Comme l’écrit Hilary Putnam : «Le pluralisme est l’un des sujets les plus importants et les plus difficiles de notre temps.»
[1] Dans ce billet, je voudrais présenter et examiner de manière critique la version du pluralisme proposée par celui qui, au XXe siècle, à élaborer et défendu avec vigueur le pluralisme des valeurs, le philosophe britannique d’origine russe, sir Isaiah Berlin (1909-1997). Quand il est question du pluralisme, celui de Berlin demeure incontournable. Bien sûr, il existe bien d’autres versions du pluralisme que celui de Berlin, puisqu’en vertu du pluralisme lui-même, il doit en exister une pluralité de versions. Je montrerai que l’exclusivisme chrétien est assez proche d’un certain point de vue de la notion du pluralisme chez Berlin tout en étant radicalement différent d’un autre point de vue. Selon moi, l’exclusivisme chrétien est préférable au pluralisme de Berlin. C'est ce que je montrerai dans le prochain billet. Après avoir présenté succinctement le pluralisme de Berlin, je montrerai qu’il entre directement en contradiction avec le libéralisme. Or, comme nous le verrons, le programme d’ECR repose sur le libéralisme. Par conséquent, le pluralisme de Berlin est incompatible avec le programme d’ECR, de sorte que, ce programme est vicié dans sa conception même, et qu’il doit être abandonné.


Un pluralisme tragique
Un Québécois catholique interviewait un jour un moine bouddhiste en lui demandant si le fait qu’il soit né catholique constituait une malchance. Le moine répondit avec tact en disant que la vie présente d’un homme correspond à la vie qu’il menait antérieurement. Le Québécois conclut qu’il avait mal vécu dans une vie antérieure pour renaître au Québec en un chrétien catholique. Un prêtre qui se trouvait à la même tribune que le moine répondit que, de son point de vue, la foi est une grâce de Dieu, de l’Esprit saint en particulier. L’interviewer poussa un soupir de soulagement en entendant cette réplique car, dès lors, il se sentit comme un enfant particulièrement choyé par Dieu.
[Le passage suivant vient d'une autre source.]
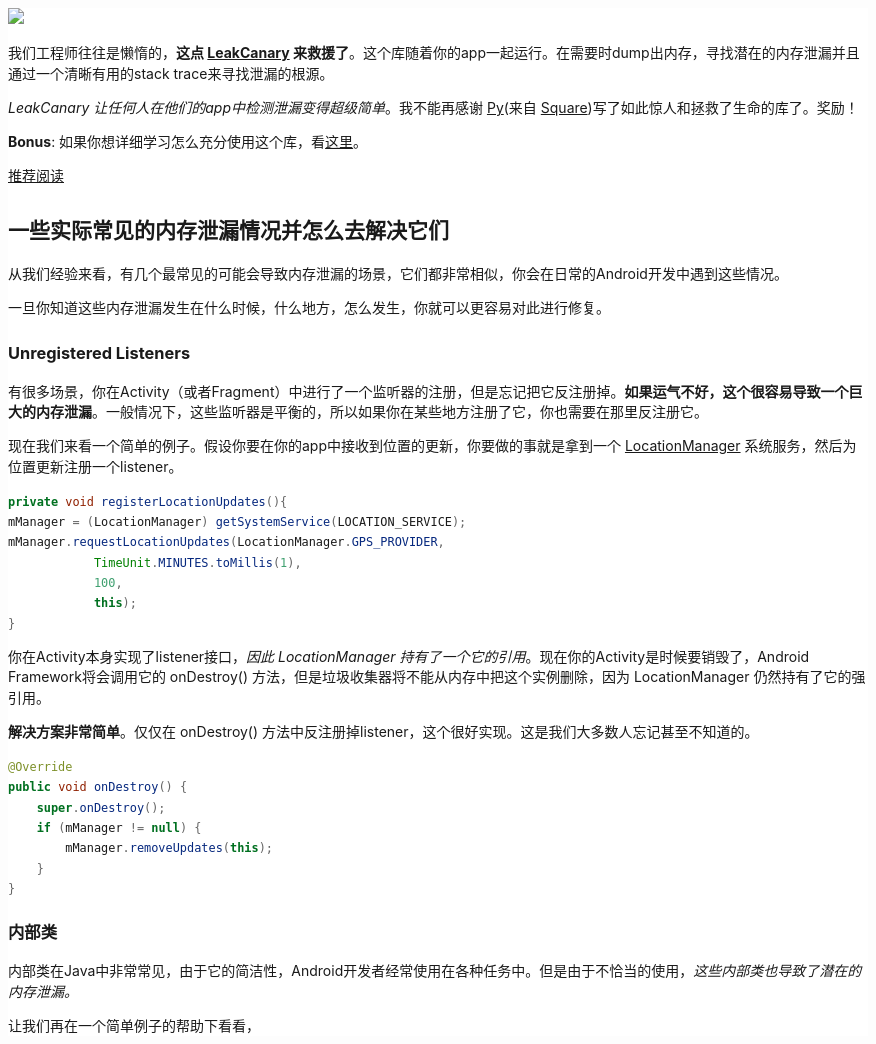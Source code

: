 ![](http://images2015.cnblogs.com/blog/378300/201707/378300-20170724163402043-410997.png)

我们工程师往往是懒惰的，**这点 [LeakCanary](https://github.com/square/leakcanary) 来救援了**。这个库随着你的app一起运行。在需要时dump出内存，寻找潜在的内存泄漏并且通过一个清晰有用的stack trace来寻找泄漏的根源。

*LeakCanary 让任何人在他们的app中检测泄漏变得超级简单*。我不能再感谢 [Py](https://twitter.com/piwai)(来自 [Square](https://github.com/square))写了如此惊人和拯救了生命的库了。奖励！

**Bonus**: 如果你想详细学习怎么充分使用这个库，看[这里](https://realm.io/news/droidcon-ricau-memory-leaks-leakcanary/)。

[推荐阅读](https://blog.aritraroy.in/50-ultimate-resources-to-master-android-development-15165d6bc376)

## 一些实际常见的内存泄漏情况并怎么去解决它们

从我们经验来看，有几个最常见的可能会导致内存泄漏的场景，它们都非常相似，你会在日常的Android开发中遇到这些情况。

一旦你知道这些内存泄漏发生在什么时候，什么地方，怎么发生，你就可以更容易对此进行修复。

### Unregistered Listeners

有很多场景，你在Activity（或者Fragment）中进行了一个监听器的注册，但是忘记把它反注册掉。**如果运气不好，这个很容易导致一个巨大的内存泄漏**。一般情况下，这些监听器是平衡的，所以如果你在某些地方注册了它，你也需要在那里反注册它。

现在我们来看一个简单的例子。假设你要在你的app中接收到位置的更新，你要做的事就是拿到一个 [LocationManager](https://developer.android.com/reference/android/location/LocationManager.html) 系统服务，然后为位置更新注册一个listener。

```java
private void registerLocationUpdates(){
mManager = (LocationManager) getSystemService(LOCATION_SERVICE);
mManager.requestLocationUpdates(LocationManager.GPS_PROVIDER,
            TimeUnit.MINUTES.toMillis(1), 
            100, 
            this);
}
```

你在Activity本身实现了listener接口，*因此 LocationManager 持有了一个它的引用*。现在你的Activity是时候要销毁了，Android Framework将会调用它的 onDestroy() 方法，但是垃圾收集器将不能从内存中把这个实例删除，因为 LocationManager 仍然持有了它的强引用。

**解决方案非常简单**。仅仅在 onDestroy() 方法中反注册掉listener，这个很好实现。这是我们大多数人忘记甚至不知道的。

```java
@Override
public void onDestroy() {
    super.onDestroy();
    if (mManager != null) {
        mManager.removeUpdates(this);
    }
}
```

### 内部类

内部类在Java中非常常见，由于它的简洁性，Android开发者经常使用在各种任务中。但是由于不恰当的使用，*这些内部类也导致了潜在的内存泄漏。*

让我们再在一个简单例子的帮助下看看，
Pour le moine bouddhiste, nous payons en cette vie pour les mauvaises conduites d’une vie antérieure. La principale valeur que prône le moine bouddhiste est celle de la juste rétribution : tu as commis tel délit en cette vie, tu paieras implacablement ta dette dans une autre existence. La valeur que proclame le catholique est, au contraire, l’absolue liberté de Dieu et de son amour.
Pour un partisan du pluralisme comme Berlin, les valeurs du bouddhisme et du catholicisme sont conflictuelles, irréconciliables et irréductibles. Aucune n’est meilleure ou supérieure à l’autre. Les deux s’affrontent directement de manière insoluble.
Autre exemple de pluralisme irréconciliable ou «incommensurable» pour employer le vocable de Berlin. La Charte québécoise des droits et libertés de la personne (1975), à l’article 41, stipule que «Les parents… ont le droit d’exiger que, dans les établissements d’enseignement publics, leurs enfants reçoivent un enseignement religieux ou moral conforme à leurs convictions…». L’État québécois ne peut honorer ce droit dit «socio-économique» en raison du fait qu’il reconnaît au préalable la liberté fondamentale de religion (article 3). C’est d’ailleurs la conclusion du rapport Proulx, suivant laquelle, l’article 41 est incompatible avec l’article 3 reconnaissant à tous les citoyens du Québec la liberté de religion. Voilà donc un autre exemple illustrant le pluralisme.
Le pluralisme berlinien est donc tragique. Comme on le verra plus après, l’idéal d’une société libérale parfaitement tolérante et harmonieuse comme le proclament les chantres libéraux aux lunettes roses constitue une pure illusion. La vie d’une démocratie libérale abonde en drames où des valeurs que nous chérissons sont sacrifiées sur l’autel du libéralisme. Le pluralisme de Berlin n’est pas un optimisme digne de Pangloss. L’idée donc que les valeurs, dans une société libérale, soient résolubles (ou « accommodables », pour emprunter un terme à la mode) constitue une belle illusion dont bon nombre de libéraux se plaise à entretenir.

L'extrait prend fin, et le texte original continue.